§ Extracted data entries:
⁂

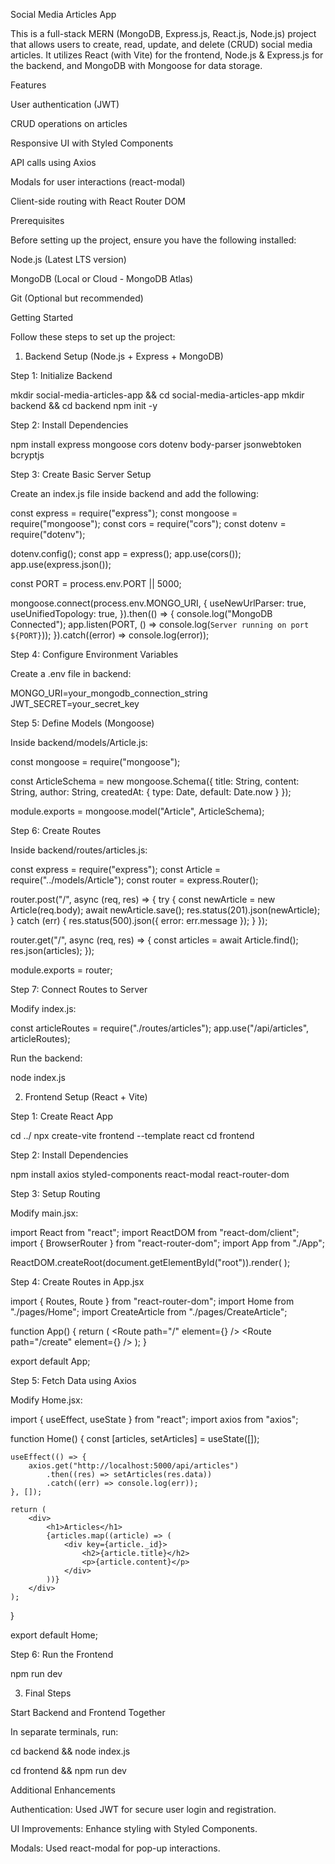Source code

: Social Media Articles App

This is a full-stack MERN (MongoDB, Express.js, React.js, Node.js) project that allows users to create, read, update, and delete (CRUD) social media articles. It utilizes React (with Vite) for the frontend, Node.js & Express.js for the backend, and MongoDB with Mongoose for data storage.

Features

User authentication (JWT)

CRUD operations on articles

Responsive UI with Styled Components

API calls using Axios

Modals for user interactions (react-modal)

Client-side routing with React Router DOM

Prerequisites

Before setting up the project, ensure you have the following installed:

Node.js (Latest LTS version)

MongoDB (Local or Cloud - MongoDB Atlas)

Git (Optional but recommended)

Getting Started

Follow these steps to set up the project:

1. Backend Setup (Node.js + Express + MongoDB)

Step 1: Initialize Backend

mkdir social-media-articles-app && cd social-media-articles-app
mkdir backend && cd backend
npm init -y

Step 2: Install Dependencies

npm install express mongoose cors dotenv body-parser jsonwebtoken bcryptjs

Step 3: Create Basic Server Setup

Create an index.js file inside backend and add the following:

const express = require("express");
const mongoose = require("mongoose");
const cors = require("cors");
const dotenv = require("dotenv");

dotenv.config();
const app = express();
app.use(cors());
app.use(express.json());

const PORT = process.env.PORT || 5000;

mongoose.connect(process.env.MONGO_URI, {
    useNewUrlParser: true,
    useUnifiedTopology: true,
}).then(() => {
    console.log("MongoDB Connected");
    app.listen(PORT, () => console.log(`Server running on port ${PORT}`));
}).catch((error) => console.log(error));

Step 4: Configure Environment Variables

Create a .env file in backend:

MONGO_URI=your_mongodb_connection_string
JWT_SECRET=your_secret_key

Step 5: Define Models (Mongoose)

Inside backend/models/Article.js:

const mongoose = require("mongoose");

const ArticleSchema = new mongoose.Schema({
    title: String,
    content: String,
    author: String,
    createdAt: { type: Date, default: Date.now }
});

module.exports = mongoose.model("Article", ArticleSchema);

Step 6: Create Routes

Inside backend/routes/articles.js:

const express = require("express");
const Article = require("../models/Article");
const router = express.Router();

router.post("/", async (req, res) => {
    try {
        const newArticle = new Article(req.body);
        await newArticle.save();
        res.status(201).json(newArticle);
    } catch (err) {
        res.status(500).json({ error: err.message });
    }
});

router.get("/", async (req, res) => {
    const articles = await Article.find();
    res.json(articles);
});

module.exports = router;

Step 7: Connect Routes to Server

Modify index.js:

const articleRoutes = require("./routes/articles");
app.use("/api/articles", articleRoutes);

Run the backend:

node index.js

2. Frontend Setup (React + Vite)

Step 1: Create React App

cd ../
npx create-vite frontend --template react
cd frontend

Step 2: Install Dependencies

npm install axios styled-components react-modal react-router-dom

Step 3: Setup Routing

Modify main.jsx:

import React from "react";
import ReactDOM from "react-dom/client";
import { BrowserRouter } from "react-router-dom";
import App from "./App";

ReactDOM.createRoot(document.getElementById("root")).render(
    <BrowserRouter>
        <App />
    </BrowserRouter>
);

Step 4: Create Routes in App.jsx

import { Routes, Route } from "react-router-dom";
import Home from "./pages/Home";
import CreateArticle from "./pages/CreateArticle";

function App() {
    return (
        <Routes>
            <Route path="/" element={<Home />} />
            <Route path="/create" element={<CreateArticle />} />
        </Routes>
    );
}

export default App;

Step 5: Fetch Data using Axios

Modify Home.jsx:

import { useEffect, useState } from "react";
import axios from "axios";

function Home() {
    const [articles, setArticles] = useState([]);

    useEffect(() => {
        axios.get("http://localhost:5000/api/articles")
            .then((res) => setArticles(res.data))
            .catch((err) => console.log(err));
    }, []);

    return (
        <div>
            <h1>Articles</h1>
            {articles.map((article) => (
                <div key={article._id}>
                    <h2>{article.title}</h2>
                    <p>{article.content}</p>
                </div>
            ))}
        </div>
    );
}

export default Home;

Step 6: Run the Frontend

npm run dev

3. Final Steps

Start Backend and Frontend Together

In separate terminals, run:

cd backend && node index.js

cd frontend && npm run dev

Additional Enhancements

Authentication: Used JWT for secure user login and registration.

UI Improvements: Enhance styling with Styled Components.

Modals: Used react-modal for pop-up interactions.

⁂

§ ASSIGNMENT: What is the number of lines above that contain the string "module"? Answer with the number alone.

§ WRITTEN ANSWER: 2